How does this differ from more traditional TQM approaches?
Why would there be a role in certification given ABET and EUR-ACE frameworks?


IUA and ITU/E matricies

Introduce
Teach
Utilize
Examine

Matricies for both course and programme level.

Does not the term "teach" in the codes imply a teacher-centric conception of educational activities?
Used to formulate and analyse achievement of programme goals, in accordance with sections 1-4 of the CDIO syllabus.
Use a top-down and bottom-up approach.
How to fill in the matrix? Guidelines
  • refer to the programme and course goals.
  • relate learning activities to the goals of the course and the programme
The collection and administration of matricies is being automated and an interface to a central DB implemented.

How to apply the matricies to embedded learning situations where learning is emergent from the learning situation and activities still seems to me to be problematic.

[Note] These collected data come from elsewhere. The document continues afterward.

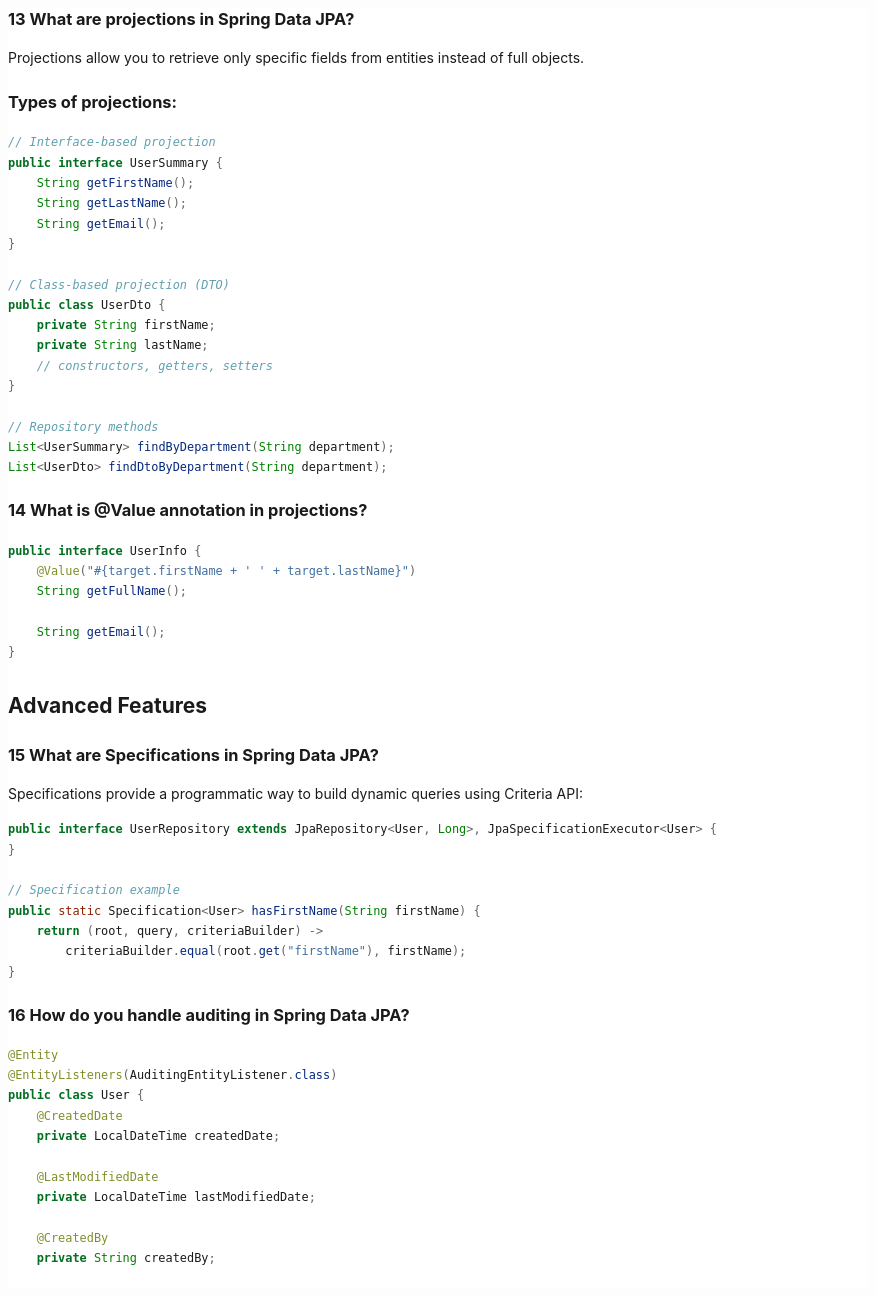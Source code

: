 ###  13 What are projections in Spring Data JPA?
Projections allow you to retrieve only specific fields from entities instead of full objects.

### Types of projections:
```java
// Interface-based projection
public interface UserSummary {
    String getFirstName();
    String getLastName();
    String getEmail();
}

// Class-based projection (DTO)
public class UserDto {
    private String firstName;
    private String lastName;
    // constructors, getters, setters
}

// Repository methods
List<UserSummary> findByDepartment(String department);
List<UserDto> findDtoByDepartment(String department);
```

### 14 What is @Value annotation in projections?
```java
public interface UserInfo {
    @Value("#{target.firstName + ' ' + target.lastName}")
    String getFullName();
    
    String getEmail();
}
```

## Advanced Features

### 15 What are Specifications in Spring Data JPA?
Specifications provide a programmatic way to build dynamic queries using Criteria API:
```java
public interface UserRepository extends JpaRepository<User, Long>, JpaSpecificationExecutor<User> {
}

// Specification example
public static Specification<User> hasFirstName(String firstName) {
    return (root, query, criteriaBuilder) -> 
        criteriaBuilder.equal(root.get("firstName"), firstName);
}
```

###  16 How do you handle auditing in Spring Data JPA?
```java
@Entity
@EntityListeners(AuditingEntityListener.class)
public class User {
    @CreatedDate
    private LocalDateTime createdDate;
    
    @LastModifiedDate
    private LocalDateTime lastModifiedDate;
    
    @CreatedBy
    private String createdBy;
    
```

Johan Malmqvist: Constructive Alignments for degree projects, intended learning outcomes, teaching and assessment.

Contribution of constructive alignment to thesis work, what can be gained from constructive alignment?

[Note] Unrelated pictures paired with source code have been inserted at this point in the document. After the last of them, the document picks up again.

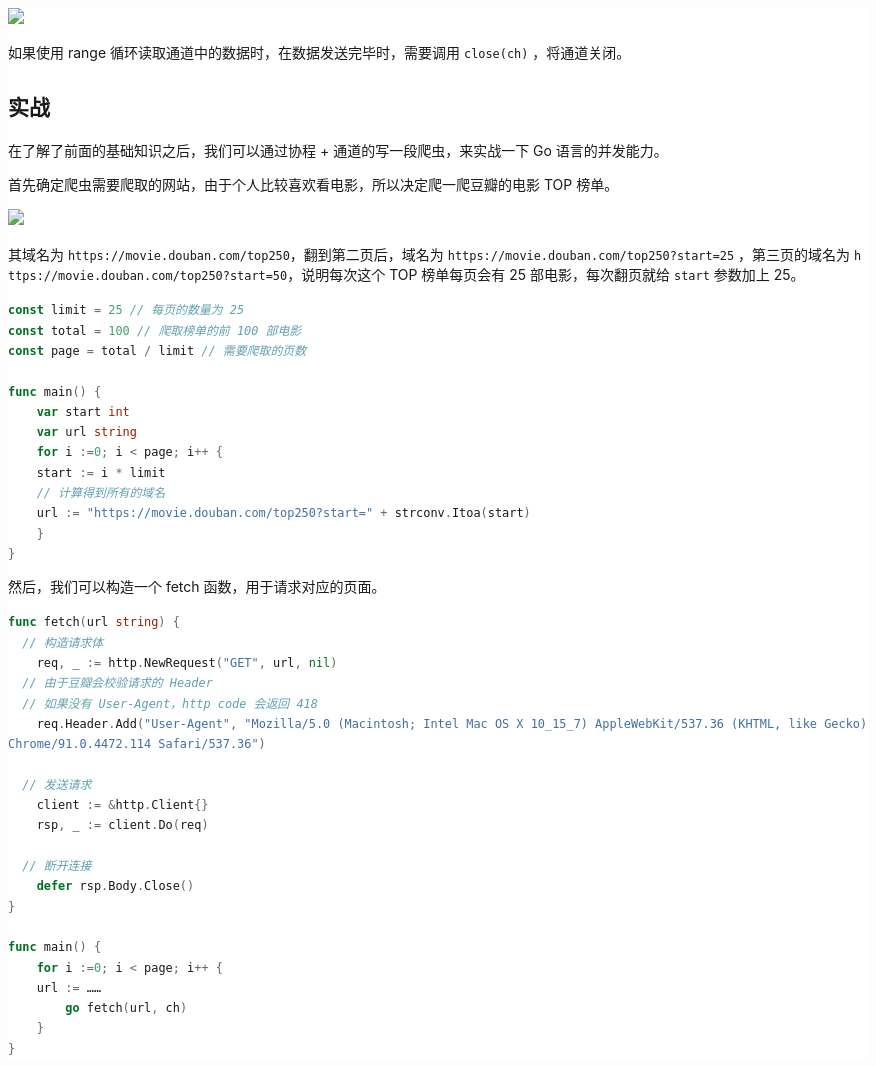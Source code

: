 ![](https://file.shenfq.com/pic/20210622174528.png)

如果使用 range 循环读取通道中的数据时，在数据发送完毕时，需要调用 `close(ch)` ，将通道关闭。

## 实战

在了解了前面的基础知识之后，我们可以通过协程 + 通道的写一段爬虫，来实战一下 Go 语言的并发能力。

首先确定爬虫需要爬取的网站，由于个人比较喜欢看电影，所以决定爬一爬豆瓣的电影 TOP 榜单。

![](https://file.shenfq.com/pic/20210622205053.png)

其域名为 `https://movie.douban.com/top250`，翻到第二页后，域名为 `https://movie.douban.com/top250?start=25` ，第三页的域名为 `https://movie.douban.com/top250?start=50`，说明每次这个 TOP 榜单每页会有 25 部电影，每次翻页就给 `start` 参数加上 25。 

```go
const limit = 25 // 每页的数量为 25
const total = 100 // 爬取榜单的前 100 部电影
const page = total / limit // 需要爬取的页数

func main() {
	var start int
	var url string
	for i :=0; i < page; i++ {
    start := i * limit
    // 计算得到所有的域名
    url := "https://movie.douban.com/top250?start=" + strconv.Itoa(start)
	}
}
```

然后，我们可以构造一个 fetch 函数，用于请求对应的页面。

```go
func fetch(url string) {
  // 构造请求体
	req, _ := http.NewRequest("GET", url, nil)
  // 由于豆瓣会校验请求的 Header
  // 如果没有 User-Agent，http code 会返回 418
	req.Header.Add("User-Agent", "Mozilla/5.0 (Macintosh; Intel Mac OS X 10_15_7) AppleWebKit/537.36 (KHTML, like Gecko) Chrome/91.0.4472.114 Safari/537.36")

  // 发送请求
	client := &http.Client{}
	rsp, _ := client.Do(req)

  // 断开连接
	defer rsp.Body.Close()
}

func main() {
	for i :=0; i < page; i++ {
    url := ……
		go fetch(url, ch)
	}
}
```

Considerations of objectives, instructional/learning activities and instructional design related to assessment often leads to teachers having an "aha" experience and experiencing greater satisfaction in their teaching. But, how can this be applied, and possibly achieved in the context of the Swedish degree thesis projects? So what is this project?
  • A large exam, notthing new is taught?
  • vehicle for deepening knowledge and gaining professional skills?
  • internship or test employment?
  • cheap consulting hours for industry partners?
  • opportunity to publish a research paper and gain merits to help an application for a PhD programme?
So all these perspectives need to be considered. Depiction was related to a diagram that was very reminiscent of the activity theory triangle. This could be considered in more depth. An overview of some recent projects demonstrating very significant variation in activities and potential learning outcomes.
  • at what level should learning objectives been stated? National?  University? Programme?
  • remember that project goals are not the same as learning goals and gains, the new QA system may focus more attention on this.
  • Teaching and assessment, partially by others external to the university.
The issue of maximum and minimum goals needs to be considered, Chalmers has adopted a maximal goals description approach related to the higher degree ordinance, however, I think that Uppsala has a minimal set of goals, and all MUST be achieved.
A list of about 8 goals related to the higher education ordinance were presented.
Should all of these goals apply for all projects?
Spirited discussion about the nature of reports in the future, and the potential need to document working practice and artifacts produced as a part of the final report in order to meet quality assurance requirements in the future.

It seems important to have a national initiative to agree on generic outcomes and to discuss how to evaluate these. Clearer guidelines and assessment practices will help to increase the uniformity of reports and the way in which they demonstrate learning gains. Perhaps students should be active in formulating personal goals with respect to their own perceptions of their strengths and weaknesses.